▶ TASK INSTRUCTIONS:
Repeat exactly, and only, the lines from the line containing "BG source |" through the last line of the records below, including both.

....

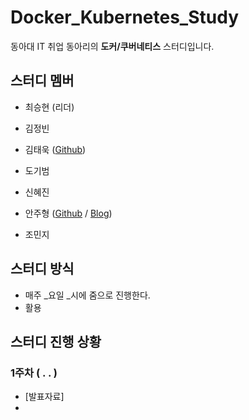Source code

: # Docker_Kubernetes_Study
동아대 IT 취업 동아리의 **도커/쿠버네티스** 스터디입니다.

## 스터디 멤버
- 최승현 (리더)
- 김정빈
- 김태욱 ([Github](https://github.com/kevlvj6))
- 도기범 
- 신혜진
- 안주형 ([Github](https://github.com/dkswnkk) / [Blog](https://dkswnkk.tistory.com))

- 조민지

## 스터디 방식
- 매주 _요일 _시에 줌으로 진행한다.
- 활용

## 스터디 진행 상황
### 1주차 ( . . )

- [발표자료]
- 
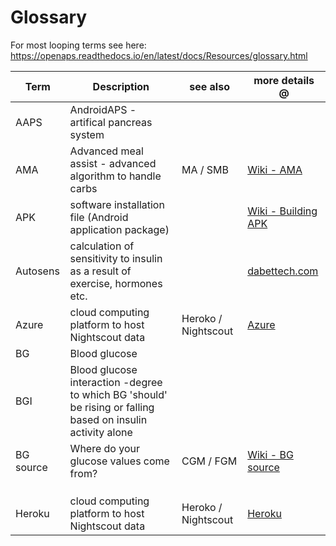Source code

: # Glossary

For most looping terms see here: https://openaps.readthedocs.io/en/latest/docs/Resources/glossary.html

Term | Description | see also | more details @
---|---|---|---
AAPS | AndroidAPS - artifical pancreas system | | 
AMA | Advanced meal assist - advanced algorithm to handle carbs | MA / SMB | <a href="https://androidaps.readthedocs.io/en/latest/EN/Usage/Open-APS-features.html#advanced-meal-assist-ama">Wiki - AMA</a>
APK | software installation file (Android application package) | | <a href="https://androidaps.readthedocs.io/en/latest/EN/Installing-AndroidAPS/Building-APK.html">Wiki - Building APK</a>
Autosens | calculation of sensitivity to insulin as a result of exercise, hormones etc. | | <a href="www.diabettech.com/openaps/what-conclusions-can-we-draw-when-investigating-insulin-sensitivity-using-the-autosens-function-within-openaps-an-n1-study/">dabettech.com</a>
Azure | cloud computing platform to host Nightscout data | Heroko / Nightscout | <a href="https://azure.microsoft.com/">Azure</a>
BG | Blood glucose | |
BGI | Blood glucose interaction -degree to which BG 'should' be rising or falling based on insulin activity alone ||
BG source | Where do your glucose values come from? | CGM / FGM | <a href="https://androidaps.readthedocs.io/en/latest/EN/Configuration/Config-Builder.html#bg-source">Wiki - BG source</a>
| | | 
| | | 
| | | 
Heroku | cloud computing platform to host Nightscout data | Heroko / Nightscout | <a href="www.heroku.com">Heroku</a>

....

▶ ANSWER AREA:
BG source | Where do your glucose values come from? | CGM / FGM | <a href="https://androidaps.readthedocs.io/en/latest/EN/Configuration/Config-Builder.html#bg-source">Wiki - BG source</a>
| | | 
| | | 
| | | 
Heroku | cloud computing platform to host Nightscout data | Heroko / Nightscout | <a href="www.heroku.com">Heroku</a>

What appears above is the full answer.